Rebecca Fleetwood Hession [00:00:00]:
I'm not coming down I never locked it on the ground I'm not coming down I wanna go higher, higher, higher.

Rebecca Fleetwood Hession [00:00:09]:
Than that welcome back to the Business is Human podcast.

Rebecca Fleetwood Hession [00:00:12]:
I'm your host, Rebecca Fleetwood Hession, and.

Rebecca Fleetwood Hession [00:00:14]:
We'Re here to bring you episodes that.

Rebecca Fleetwood Hession [00:00:16]:
Blend meaningful work with profitable success. Here to steward what I call the age of humanity. I believe if we transform the way we work, we can transform the way that we live.

Rebecca Fleetwood Hession [00:00:28]:
As always, my friendly request.

Rebecca Fleetwood Hession [00:00:30]:
If you like what you hear, hit subscribe so you don't miss any episode and leave a review to tell the other humans that they might like it too. Always looking to help you and connect with others. All right, let's get into it, shall we? Happy New Year. So we are in our three week series of reflection questions for the New Year. So last week I asked asked you questions about yourself, your personal and just life in general. This week we're going to concentrate on relationships and next week we're going to talk more about career. And so follows the reflection. Plus connection provides your direction kind of vibe that I like to use a lot and helps us to pace this out a bit and give yourself several weeks to really think about this year and being able to live it more intentionally.

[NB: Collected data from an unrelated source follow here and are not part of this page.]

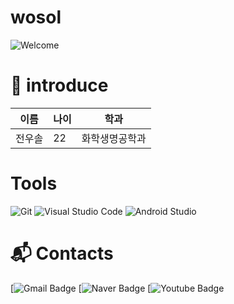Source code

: # wosol

![Welcome](https://capsule-render.vercel.app/api?type=cylinder&height=150&section=header&text=welcome)


# 🐰 introduce
|이름|나이|학과|
|------|---|-----|
|전우솔|22|화학생명공학과|


# Tools
![Git](https://img.shields.io/badge/Git-F05032.svg?&style=for-the-badge&logo=Git&logoColor=white)
![Visual Studio Code](https://img.shields.io/badge/Visual%20Studio%20Code-007ACC.svg?&style=for-the-badge&logo=Visual%20Studio%20Code&logoColor=white)
![Android Studio](https://img.shields.io/badge/Android%20Studio-3DDC84.svg?&style=for-the-badge&logo=Android%20Studio&logoColor=white)

# :mailbox_with_mail: Contacts
[![Gmail Badge](https://img.shields.io/badge/Gmail-d14836?style=flat-square&logo=Gmail&logoColor=white&link)
[![Naver Badge](https://img.shields.io/badge/Naver-03C75A?style=flat-square&logo=Naver&logoColor=white&link)
[![Youtube Badge](https://img.shields.io/badge/Youtube-ff0000?style=flat-square&logo=youtube&link)



<div align="center">
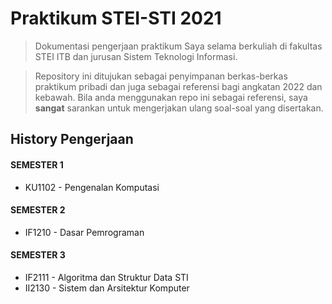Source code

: # Praktikum STEI-STI 2021
> Dokumentasi pengerjaan praktikum Saya selama berkuliah di fakultas STEI ITB dan jurusan Sistem Teknologi Informasi.

> Repository ini ditujukan sebagai penyimpanan berkas-berkas praktikum pribadi dan juga sebagai referensi bagi angkatan 2022 dan kebawah. Bila anda menggunakan repo ini sebagai referensi, saya **sangat** sarankan untuk mengerjakan ulang soal-soal yang disertakan.

## History Pengerjaan
#### SEMESTER 1
- KU1102 - Pengenalan Komputasi

#### SEMESTER 2
- IF1210 - Dasar Pemrograman

#### SEMESTER 3
- IF2111 - Algoritma dan Struktur Data STI
- II2130 - Sistem dan Arsitektur Komputer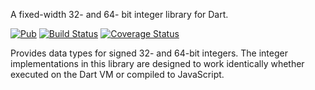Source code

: A fixed-width 32- and 64- bit integer library for Dart.

[![Pub](https://img.shields.io/pub/v/fixnum.svg)](https://pub.dev/packages/fixnum)
[![Build Status](https://travis-ci.org/dart-lang/fixnum.svg?branch=master)](https://travis-ci.org/dart-lang/fixnum)
[![Coverage Status](https://img.shields.io/coveralls/dart-lang/fixnum.svg)](https://coveralls.io/r/dart-lang/fixnum)

Provides data types for signed 32- and 64-bit integers.
The integer implementations in this library are designed to work identically
whether executed on the Dart VM or compiled to JavaScript.
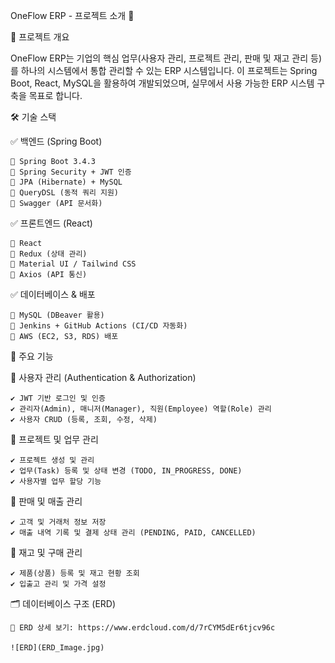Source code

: OneFlow ERP - 프로젝트 소개 🚀

📌 프로젝트 개요

OneFlow ERP는 기업의 핵심 업무(사용자 관리, 프로젝트 관리, 판매 및 재고 관리 등)를 하나의 시스템에서 통합 관리할 수 있는 ERP 시스템입니다.
이 프로젝트는 Spring Boot, React, MySQL을 활용하여 개발되었으며, 실무에서 사용 가능한 ERP 시스템 구축을 목표로 합니다.

🛠️ 기술 스택

✅ 백엔드 (Spring Boot)

    🔹 Spring Boot 3.4.3 
    🔹 Spring Security + JWT 인증
    🔹 JPA (Hibernate) + MySQL
    🔹 QueryDSL (동적 쿼리 지원)
    🔹 Swagger (API 문서화)


✅ 프론트엔드 (React)

    🔹 React
    🔹 Redux (상태 관리)
    🔹 Material UI / Tailwind CSS
    🔹 Axios (API 통신)


✅ 데이터베이스 & 배포

    🔹 MySQL (DBeaver 활용)
    🔹 Jenkins + GitHub Actions (CI/CD 자동화)
    🔹 AWS (EC2, S3, RDS) 배포




🎯 주요 기능

🔹 사용자 관리 (Authentication & Authorization)

    ✔ JWT 기반 로그인 및 인증
    ✔ 관리자(Admin), 매니저(Manager), 직원(Employee) 역할(Role) 관리
    ✔ 사용자 CRUD (등록, 조회, 수정, 삭제)

🔹 프로젝트 및 업무 관리

    ✔ 프로젝트 생성 및 관리
    ✔ 업무(Task) 등록 및 상태 변경 (TODO, IN_PROGRESS, DONE)
    ✔ 사용자별 업무 할당 기능

🔹 판매 및 매출 관리

    ✔ 고객 및 거래처 정보 저장
    ✔ 매출 내역 기록 및 결제 상태 관리 (PENDING, PAID, CANCELLED)

🔹 재고 및 구매 관리

    ✔ 제품(상품) 등록 및 재고 현황 조회
    ✔ 입출고 관리 및 가격 설정




🗂 데이터베이스 구조 (ERD)

    📌 ERD 상세 보기: https://www.erdcloud.com/d/7rCYM5dEr6tjcv96c

    ![ERD](ERD_Image.jpg)




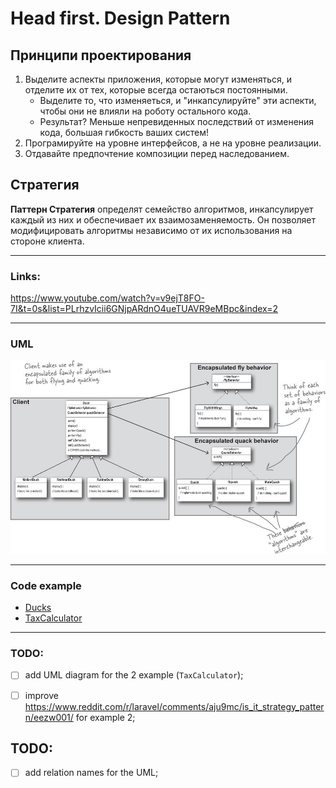 # Head first. Design Pattern

## Принципи проектирования

1. Выделите аспекты приложения, которые могут изменяться, и отделите их от тех, которые всегда остаються постоянными.
    - Выделите то, что изменяеться, и "инкапсулируйте" эти аспекти, чтобы они не влияли на роботу остального кода.
    - Результат? Меньше непревиденных последствий от изменения кода, большая гибкость ваших систем!
2. Програмируйте на уровне интерфейсов, а не на уровне реализации.
3. Отдавайте предпочтение композиции перед наследованием.

## Стратегия
<strong>Паттерн Стратегия</strong> определят семейство алгоритмов, инкапсулирует каждый из них и обеспечивает их взаимозаменяемость. Он позволяет модифицировать алгоритмы независимо от их использования на стороне клиента.

------------------------------
### Links:
 
https://www.youtube.com/watch?v=v9ejT8FO-7I&t=0s&list=PLrhzvIcii6GNjpARdnO4ueTUAVR9eMBpc&index=2

------------------------------

### UML

![Ducks](./src/Strategy/Example1/uml.jpg)


------------------------------
### Code example 

- [Ducks](./src/Strategy/Example1)  
- [TaxCalculator](./src/Strategy/Example2) 

------------------------------
### TODO: 
- [ ] add UML diagram for the 2 example (`TaxCalculator`);
- [ ] improve https://www.reddit.com/r/laravel/comments/aju9mc/is_it_strategy_pattern/eezw001/ for example 2;


## TODO:
- [ ] add relation names for the UML;
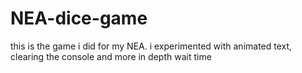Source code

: # NEA-dice-game

this is the game i did for my NEA. i experimented with animated text, clearing the console and more in depth wait time
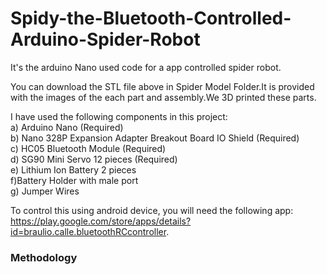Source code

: # Spidy-the-Bluetooth-Controlled-Arduino-Spider-Robot

It's the arduino Nano used code for a app controlled spider robot.

You can download the STL file above in Spider Model Folder.It is provided with the images of the each part and assembly.We 3D printed these parts.

I have used the following components in this project:<br/>
a) Arduino Nano (Required)  <br/>
b) Nano 328P Expansion Adapter Breakout Board IO Shield (Required) <br/>
c) HC05 Bluetooth Module (Required) <br/>
d) SG90 Mini Servo 12 pieces (Required)<br/>
e) Lithium Ion Battery 2 pieces<br/>
f)Battery Holder with male port<br/>
g) Jumper Wires<br/>

To control this using android device, you will need the following app: https://play.google.com/store/apps/details?id=braulio.calle.bluetoothRCcontroller.

### Methodology

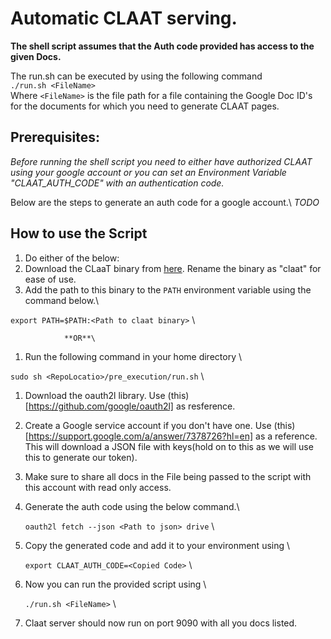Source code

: # Automatic CLAAT serving.

**The shell script assumes that the Auth code provided has access to the given Docs.**

The run.sh can be executed by using the following command\
	`./run.sh <FileName>` \
Where `<FileName>` is the file path for a file containing the Google Doc ID's for the documents for which you need to generate CLAAT pages.

## Prerequisites:
*Before running the shell script you need to either have authorized CLAAT using your google account or you can set an Environment Variable "CLAAT_AUTH_CODE" with an authentication code.*

Below are the steps to generate an auth code for a google account.\	
*TODO*


## How to use the Script
1. Do either of the below: 
  1. Download the CLaaT binary from [here](https://github.com/googlecodelabs/tools/releases/tag/v1.0.4). Rename the binary as "claat" for ease of use.
  1. Add the path to this binary to the `PATH` environment variable using the command below.\

   `export PATH=$PATH:<Path to claat binary>` \

				**OR**\

  1. Run the following command in your home directory \

   `sudo sh <RepoLocatio>/pre_execution/run.sh` \

1. Download the oauth2l library. Use (this)[https://github.com/google/oauth2l] as resference.
1. Create a Google service account if you don't have one. Use (this)[https://support.google.com/a/answer/7378726?hl=en] as a reference. This will download a JSON file with keys(hold on to this as we will use this to generate our token).
1. Make sure to share all docs in the File being passed to the script with this account with read only access.
1. Generate the auth code using the below command.\

	`oauth2l fetch --json <Path to json> drive` \

1. Copy the generated code and add it to your environment using \

	`export CLAAT_AUTH_CODE=<Copied Code>` \

1. Now you can run the provided script using \

	`./run.sh <FileName>` \

1. Claat server should now run on port 9090 with all you docs listed.


	

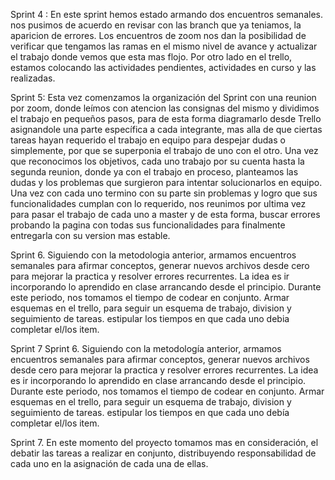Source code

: Sprint 4 :
En este sprint hemos estado armando dos encuentros semanales.
nos pusimos de acuerdo en revisar con las branch que ya teniamos, la aparicion 
de errores. Los encuentros de zoom nos dan la posibilidad de verificar que tengamos
las ramas en el mismo nivel de avance y actualizar el trabajo donde vemos que esta mas 
flojo.
Por otro lado en el trello, estamos colocando las actividades pendientes, actividades
en curso y las realizadas.

Sprint 5:
Esta vez comenzamos la organización del Sprint con una reunion por zoom, donde leímos con atencion las consignas del mismo y dividimos el trabajo en pequeños pasos, para de esta forma diagramarlo desde Trello asignandole una parte específica a cada integrante, mas alla de que ciertas tareas hayan requerido el trabajo en equipo para despejar dudas o simplemente, por que se superponia el trabajo de uno con el otro. 
Una vez que reconocimos los objetivos, cada uno trabajo por su cuenta hasta la segunda reunion, donde ya con el trabajo en proceso, planteamos las dudas y los problemas que surgieron para intentar solucionarlos en equipo. 
Una vez con cada uno termino con su parte sin problemas y logro que sus funcionalidades cumplan con lo requerido, nos reunimos por ultima vez para pasar el trabajo de cada uno a master y de esta forma, buscar errores probando la pagina con todas sus funcionalidades para finalmente entregarla con su version mas estable. 

Sprint 6.
Siguiendo con la metodologia anterior, armamos encuentros semanales para afirmar conceptos, generar nuevos archivos desde cero para mejorar la practica y resolver  errores recurrentes. La idea es ir incorporando lo aprendido en clase arrancando desde el principio. 
Durante este periodo, nos tomamos el tiempo de codear en conjunto. Armar esquemas en el trello, para seguir un esquema de trabajo, division y seguimiento de tareas. estipular los tiempos en que cada uno debia completar el/los item.

Sprint 7
Sprint 6.
Siguiendo con la metodología anterior, armamos encuentros semanales para afirmar conceptos, generar nuevos archivos desde cero para mejorar la practica y resolver  errores recurrentes. La idea es ir incorporando lo aprendido en clase arrancando desde el principio. 
Durante este periodo, nos tomamos el tiempo de codear en conjunto. Armar esquemas en el trello, para seguir un esquema de trabajo, division y seguimiento de tareas. estipular los tiempos en que cada uno debía completar el/los item.

Sprint 7.
En este momento del proyecto tomamos mas en consideración, el debatir las tareas a realizar en conjunto, distribuyendo responsabilidad de cada uno en la asignación de cada una de ellas.
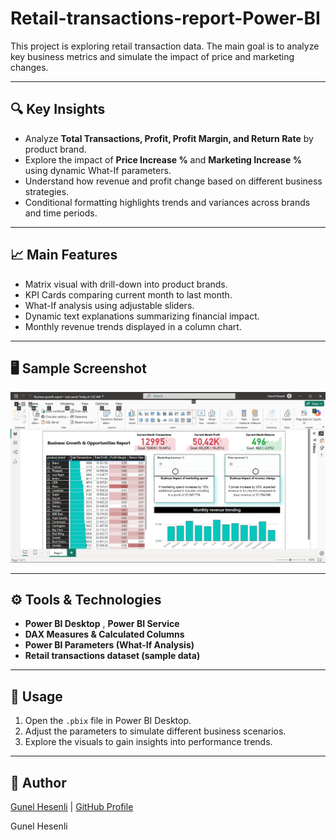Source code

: # Retail-transactions-report-Power-BI 

This project is exploring retail transaction data. The main goal is to analyze key business metrics and simulate the impact of price and marketing changes.

---

## 🔍 Key Insights

- Analyze **Total Transactions, Profit, Profit Margin, and Return Rate** by product brand.
- Explore the impact of **Price Increase %** and **Marketing Increase %** using dynamic What-If parameters.
- Understand how revenue and profit change based on different business strategies.
- Conditional formatting highlights trends and variances across brands and time periods.

---

## 📈 Main Features

- Matrix visual with drill-down into product brands.
- KPI Cards comparing current month to last month.
- What-If analysis using adjustable sliders.
- Dynamic text explanations summarizing financial impact.
- Monthly revenue trends displayed in a column chart.

---

## 🖥️ Sample Screenshot

![Business Growth Report](https://github.com/Gunelhasan/Business-growth-report-Power-BI/blob/main/%D0%B8%D0%B7%D0%BE%D0%B1%D1%80%D0%B0%D0%B6%D0%B5%D0%BD%D0%B8%D0%B5_2025-07-09_113108538.png)

---

## ⚙️ Tools & Technologies

- **Power BI Desktop** , **Power BI Service**
- **DAX Measures & Calculated Columns**
- **Power BI Parameters (What-If Analysis)**
- **Retail transactions dataset (sample data)**

---

## 🚀 Usage

1. Open the `.pbix` file in Power BI Desktop.
2. Adjust the parameters to simulate different business scenarios.
3. Explore the visuals to gain insights into performance trends.

---

## 👤 Author

[Gunel Hesenli](https://www.linkedin.com/in/gunel-hasanli/) | [GitHub Profile](https://github.com/Gunelhasan)

Gunel Hesenli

Rebecca Fleetwood Hession [00:01:30]:
And I reminded us last week that winter is actually a time of hibernation and reflection. And it's okay if you're not feeling all go getterish before the New year. That's more of a corporate view of life than it is our natural rhythm of the seasons. So I much prefer the natural rhythm of the seasons. And so I spend most of January in a time of great reflection, mostly in my comfy clothes with a journal and a fire in the fireplace and probably a puppy on my lap. I'm not up just knocking it out of the park first thing in the beginning of the year. And I learned that fairly recently. So if that's not been your practice, I get it.

Rebecca Fleetwood Hession [00:02:19]:
It didn't used to be mine either. But I also used to feel some guilt. That's what I wanted to be doing because that's what my body was craving. But I was forcing myself into that go getter message of New Year new you. And I just now feel much more aligned to my natural rhythms in the way that I handle my new year. But I do always believe that reflection time is paramount for living the life that you want to live and not getting unintentionally in that mode of proving yourself and pleasing others and making sure that we're not on the path to burnout. Which is where that leads. Instead, we are creating the conditions to thrive for ourself.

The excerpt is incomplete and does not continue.